**Task prompt**
Which lines run from the line with "third: Just disconnect" through the line with "### Week 8: Games" in the entries below? Print them exactly, both ends included, and nothing more.

(Extracted records)
━━━━━━━━━━━━━━━━
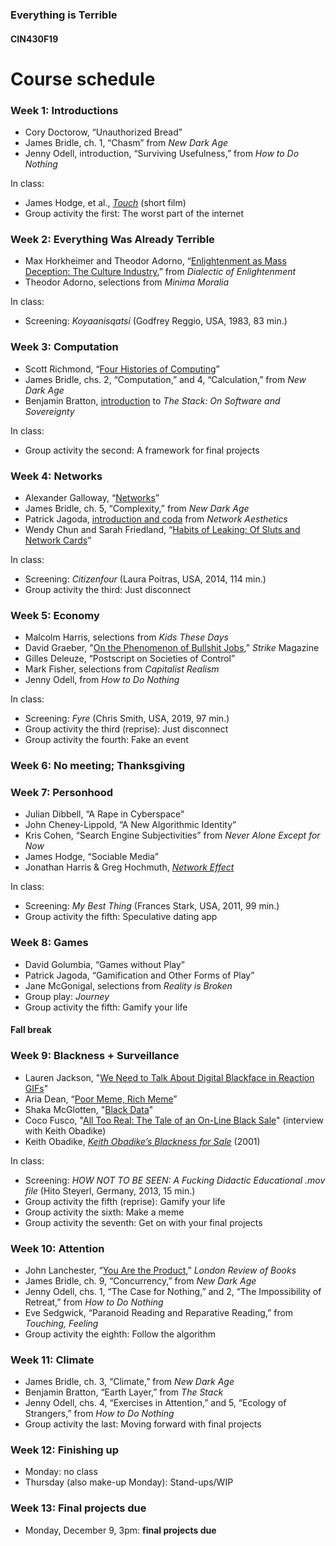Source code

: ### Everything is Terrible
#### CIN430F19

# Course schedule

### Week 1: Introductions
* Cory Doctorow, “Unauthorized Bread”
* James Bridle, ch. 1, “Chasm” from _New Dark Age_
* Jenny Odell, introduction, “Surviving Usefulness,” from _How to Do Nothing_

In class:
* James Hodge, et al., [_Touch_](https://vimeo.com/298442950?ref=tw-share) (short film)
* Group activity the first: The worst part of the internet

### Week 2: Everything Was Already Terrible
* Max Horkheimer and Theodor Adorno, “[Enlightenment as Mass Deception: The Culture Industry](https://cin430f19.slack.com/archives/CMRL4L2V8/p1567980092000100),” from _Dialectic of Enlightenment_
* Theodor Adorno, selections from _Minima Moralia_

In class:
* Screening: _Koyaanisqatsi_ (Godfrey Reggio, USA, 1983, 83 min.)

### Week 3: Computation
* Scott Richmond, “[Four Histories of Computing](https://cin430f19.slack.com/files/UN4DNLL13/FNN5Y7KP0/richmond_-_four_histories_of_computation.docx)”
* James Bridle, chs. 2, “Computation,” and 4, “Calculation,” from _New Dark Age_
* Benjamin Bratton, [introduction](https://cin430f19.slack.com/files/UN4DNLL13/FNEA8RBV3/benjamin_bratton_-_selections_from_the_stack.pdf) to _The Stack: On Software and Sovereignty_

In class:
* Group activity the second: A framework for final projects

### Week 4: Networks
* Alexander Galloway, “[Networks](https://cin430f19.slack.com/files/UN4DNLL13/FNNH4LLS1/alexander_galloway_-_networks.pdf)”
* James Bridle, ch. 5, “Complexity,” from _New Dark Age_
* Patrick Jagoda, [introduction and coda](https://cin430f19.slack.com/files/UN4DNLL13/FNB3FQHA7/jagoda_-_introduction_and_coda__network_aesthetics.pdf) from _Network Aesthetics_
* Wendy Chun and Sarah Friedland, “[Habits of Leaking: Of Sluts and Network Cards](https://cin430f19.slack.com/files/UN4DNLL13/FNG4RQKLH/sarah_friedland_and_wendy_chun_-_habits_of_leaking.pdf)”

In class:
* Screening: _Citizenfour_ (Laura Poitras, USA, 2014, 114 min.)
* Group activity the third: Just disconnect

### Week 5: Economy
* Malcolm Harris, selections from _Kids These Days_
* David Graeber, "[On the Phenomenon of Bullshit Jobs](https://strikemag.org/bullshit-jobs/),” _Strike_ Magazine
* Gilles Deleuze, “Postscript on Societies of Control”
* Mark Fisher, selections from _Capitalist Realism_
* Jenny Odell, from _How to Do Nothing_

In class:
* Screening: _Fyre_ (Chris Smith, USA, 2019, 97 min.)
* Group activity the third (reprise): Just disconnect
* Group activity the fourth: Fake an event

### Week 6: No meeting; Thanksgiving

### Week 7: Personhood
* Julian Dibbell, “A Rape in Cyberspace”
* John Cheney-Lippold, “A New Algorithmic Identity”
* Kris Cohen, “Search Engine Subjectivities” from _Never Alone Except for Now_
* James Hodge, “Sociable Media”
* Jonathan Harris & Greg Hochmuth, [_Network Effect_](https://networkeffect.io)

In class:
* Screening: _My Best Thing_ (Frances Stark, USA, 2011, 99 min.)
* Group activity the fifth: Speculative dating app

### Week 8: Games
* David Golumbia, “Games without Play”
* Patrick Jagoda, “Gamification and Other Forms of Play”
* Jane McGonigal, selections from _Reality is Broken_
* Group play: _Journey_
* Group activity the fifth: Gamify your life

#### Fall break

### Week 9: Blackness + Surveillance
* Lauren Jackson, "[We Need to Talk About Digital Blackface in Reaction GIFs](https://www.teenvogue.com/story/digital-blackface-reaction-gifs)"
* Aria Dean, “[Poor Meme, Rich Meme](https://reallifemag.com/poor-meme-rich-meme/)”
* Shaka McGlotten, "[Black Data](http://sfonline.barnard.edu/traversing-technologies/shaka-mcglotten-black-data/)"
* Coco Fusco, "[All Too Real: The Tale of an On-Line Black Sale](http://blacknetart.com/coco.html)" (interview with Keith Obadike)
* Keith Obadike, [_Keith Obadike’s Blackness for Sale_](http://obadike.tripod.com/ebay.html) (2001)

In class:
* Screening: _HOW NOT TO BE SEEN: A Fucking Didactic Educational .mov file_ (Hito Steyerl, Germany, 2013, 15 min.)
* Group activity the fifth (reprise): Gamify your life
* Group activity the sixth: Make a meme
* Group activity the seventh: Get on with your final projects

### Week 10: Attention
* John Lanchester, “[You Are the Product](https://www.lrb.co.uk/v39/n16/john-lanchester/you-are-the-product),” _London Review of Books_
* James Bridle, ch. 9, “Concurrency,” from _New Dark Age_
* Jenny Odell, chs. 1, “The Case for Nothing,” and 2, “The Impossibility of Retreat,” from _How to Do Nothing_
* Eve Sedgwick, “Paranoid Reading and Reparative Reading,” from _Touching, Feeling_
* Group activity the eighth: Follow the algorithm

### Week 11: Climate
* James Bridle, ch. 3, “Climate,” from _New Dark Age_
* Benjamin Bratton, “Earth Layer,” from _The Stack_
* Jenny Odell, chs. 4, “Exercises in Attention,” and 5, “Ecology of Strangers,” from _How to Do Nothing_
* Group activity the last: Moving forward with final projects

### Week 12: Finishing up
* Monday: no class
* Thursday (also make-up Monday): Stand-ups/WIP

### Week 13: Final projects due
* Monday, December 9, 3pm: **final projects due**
━━━━━━━━━━━━━━━━
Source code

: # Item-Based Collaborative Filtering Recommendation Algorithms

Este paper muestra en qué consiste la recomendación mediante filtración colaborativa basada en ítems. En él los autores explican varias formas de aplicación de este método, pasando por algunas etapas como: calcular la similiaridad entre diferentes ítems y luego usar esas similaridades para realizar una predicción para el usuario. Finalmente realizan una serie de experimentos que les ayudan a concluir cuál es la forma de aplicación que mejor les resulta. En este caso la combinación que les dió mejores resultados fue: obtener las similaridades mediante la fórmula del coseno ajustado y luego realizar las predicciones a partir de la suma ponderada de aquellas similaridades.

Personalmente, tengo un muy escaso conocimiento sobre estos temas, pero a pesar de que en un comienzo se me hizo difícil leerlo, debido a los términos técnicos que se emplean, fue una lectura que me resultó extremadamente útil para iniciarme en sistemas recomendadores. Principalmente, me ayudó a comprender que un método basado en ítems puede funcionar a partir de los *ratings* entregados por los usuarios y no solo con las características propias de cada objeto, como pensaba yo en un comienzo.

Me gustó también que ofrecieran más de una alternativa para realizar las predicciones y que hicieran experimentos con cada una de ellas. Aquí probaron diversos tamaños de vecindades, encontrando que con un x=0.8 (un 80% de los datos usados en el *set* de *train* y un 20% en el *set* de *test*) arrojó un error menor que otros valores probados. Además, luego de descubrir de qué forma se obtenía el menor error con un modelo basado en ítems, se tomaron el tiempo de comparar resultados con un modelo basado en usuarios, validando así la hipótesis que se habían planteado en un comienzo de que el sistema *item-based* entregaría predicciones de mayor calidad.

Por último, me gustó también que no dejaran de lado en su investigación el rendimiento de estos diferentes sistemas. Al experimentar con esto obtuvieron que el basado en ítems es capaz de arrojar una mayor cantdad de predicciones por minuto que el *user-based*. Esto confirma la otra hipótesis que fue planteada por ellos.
━━━━━━━━━━━━━━━━
**Task solution**
* Group activity the third: Just disconnect

### Week 5: Economy
* Malcolm Harris, selections from _Kids These Days_
* David Graeber, "[On the Phenomenon of Bullshit Jobs](https://strikemag.org/bullshit-jobs/),” _Strike_ Magazine
* Gilles Deleuze, “Postscript on Societies of Control”
* Mark Fisher, selections from _Capitalist Realism_
* Jenny Odell, from _How to Do Nothing_

In class:
* Screening: _Fyre_ (Chris Smith, USA, 2019, 97 min.)
* Group activity the third (reprise): Just disconnect
* Group activity the fourth: Fake an event

### Week 6: No meeting; Thanksgiving

### Week 7: Personhood
* Julian Dibbell, “A Rape in Cyberspace”
* John Cheney-Lippold, “A New Algorithmic Identity”
* Kris Cohen, “Search Engine Subjectivities” from _Never Alone Except for Now_
* James Hodge, “Sociable Media”
* Jonathan Harris & Greg Hochmuth, [_Network Effect_](https://networkeffect.io)

In class:
* Screening: _My Best Thing_ (Frances Stark, USA, 2011, 99 min.)
* Group activity the fifth: Speculative dating app

### Week 8: Games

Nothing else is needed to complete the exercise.